Available Validation Rules

Common Rules

  • Required: Validates that a value is not empty
  • Length: Validates string length (min, max)
  • Email: Validates email format
  • UrlRule: Validates URL format with optional scheme restrictions
  • UuidRule: Validates UUID format
  • Json: Validates JSON format
  • Date: Validates date format and range
  • Phone: Validates phone number format
  • OneOf: Validates that a value is one of a set of allowed values
  • Custom: Create custom validation rules with closures

Numeric Rules

  • Min: Validates minimum value
  • Max: Validates maximum value
  • Range: Validates value within a range
  • Positive: Validates positive numbers
  • Negative: Validates negative numbers
  • DivisibleBy: Validates divisibility

Collection Rules

  • Unique: Validates collection elements are unique
  • Contains: Validates collection contains a specific value
  • Each: Applies a validation rule to each element
  • Map: Validates map keys and values
  • MinSize: Validates minimum collection size
  • MaxSize: Validates maximum collection size
  • ExactSize: Validates exact collection size

Conditional Rules

  • If: Validates a value only if a condition is true
  • Unless: Validates a value only if a condition is false
  • RequiredIf: Validates that a value is required if a condition is true
  • RequiredWith: Validates that a value is required if another field has a specific value
  • RequiredWithout: Validates that a value is required if another field does not have a specific value
  • RequiredIfAny: Validates that a value is required if any of the specified conditions are true
  • RequiredIfAll: Validates that a value is required if all of the specified conditions are true

Advanced Rules

  • Password: Validates password complexity
  • CreditCard: Validates credit card numbers
  • SemVer: Validates semantic version strings
  • Domain: Validates domain names
  • Port: Validates port numbers
  • IP: Validates IP addresses
  • RegexRule: Validates against a regular expression

Custom Validation Rules

You can create custom validation rules by implementing the Rule trait:

use rustvalidity::error::ValidationError;
use rustvalidity::rules::Rule;

struct MyCustomRule;

impl Rule for MyCustomRule {
    fn validate_any(&self, value: &dyn std::any::Any) -> Result<(), ValidationError> {
        // Your custom validation logic here
        Ok(())
    }
}

Error Handling

Rustvalidity provides two types of validation errors:

  1. ValidationError::Single - A single validation error with a message
  2. ValidationError::Multiple - Multiple validation errors grouped by field

You can collect all validation errors using the validate_all method:

let errors = validator.validate_all(&value);

Examples

Check out the examples directory for more usage examples:

  • user_validation.rs - Basic validation example
  • attribute_validation.rs - Advanced validation with struct attributes

Contributing

Contributions are welcome!

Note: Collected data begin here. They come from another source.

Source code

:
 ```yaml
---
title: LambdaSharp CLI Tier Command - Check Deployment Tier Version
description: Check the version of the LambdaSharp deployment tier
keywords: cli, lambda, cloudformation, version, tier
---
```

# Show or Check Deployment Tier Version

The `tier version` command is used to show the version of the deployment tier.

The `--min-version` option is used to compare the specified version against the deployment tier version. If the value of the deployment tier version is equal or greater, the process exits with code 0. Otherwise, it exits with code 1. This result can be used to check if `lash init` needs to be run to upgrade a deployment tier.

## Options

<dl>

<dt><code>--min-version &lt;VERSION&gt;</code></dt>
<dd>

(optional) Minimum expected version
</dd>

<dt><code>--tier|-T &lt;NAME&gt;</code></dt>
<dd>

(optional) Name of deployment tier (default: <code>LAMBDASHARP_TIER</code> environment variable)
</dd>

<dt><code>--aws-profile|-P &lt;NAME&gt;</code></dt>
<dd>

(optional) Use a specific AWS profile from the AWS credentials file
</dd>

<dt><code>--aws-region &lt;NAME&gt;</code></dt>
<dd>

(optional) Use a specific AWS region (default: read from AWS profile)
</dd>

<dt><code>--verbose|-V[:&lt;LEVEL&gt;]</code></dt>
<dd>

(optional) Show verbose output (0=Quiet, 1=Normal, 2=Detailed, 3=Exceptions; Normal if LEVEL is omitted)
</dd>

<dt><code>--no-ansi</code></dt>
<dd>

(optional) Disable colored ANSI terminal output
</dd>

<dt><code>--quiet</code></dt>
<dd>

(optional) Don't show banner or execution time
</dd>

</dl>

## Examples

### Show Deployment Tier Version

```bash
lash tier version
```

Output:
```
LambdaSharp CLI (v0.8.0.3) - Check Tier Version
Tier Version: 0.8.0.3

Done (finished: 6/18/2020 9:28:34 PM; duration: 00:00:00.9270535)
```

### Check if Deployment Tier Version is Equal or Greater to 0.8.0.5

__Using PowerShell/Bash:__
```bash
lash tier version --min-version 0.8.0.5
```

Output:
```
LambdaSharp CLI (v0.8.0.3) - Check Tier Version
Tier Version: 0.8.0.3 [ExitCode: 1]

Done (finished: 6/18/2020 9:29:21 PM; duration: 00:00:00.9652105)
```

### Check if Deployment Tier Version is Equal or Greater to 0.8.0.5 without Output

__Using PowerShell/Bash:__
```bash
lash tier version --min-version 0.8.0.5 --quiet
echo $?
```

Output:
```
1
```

Please feel free to submit a Pull Request.

  1. Fork the repository
  2. Create your feature branch (git checkout -b feature/amazing-feature)
  3. Commit your changes (git commit -m 'Add some amazing feature')
  4. Push to the branch (git push origin feature/amazing-feature)
  5. Open a Pull Request

License

This project is licensed under the MIT License - see the LICENSE file for details.

About

RustValidity is a powerful, flexible, and easy-to-use validation library for Rust that provides struct-level validation. It offers a wide range of built-in validation rules and supports custom validation logic.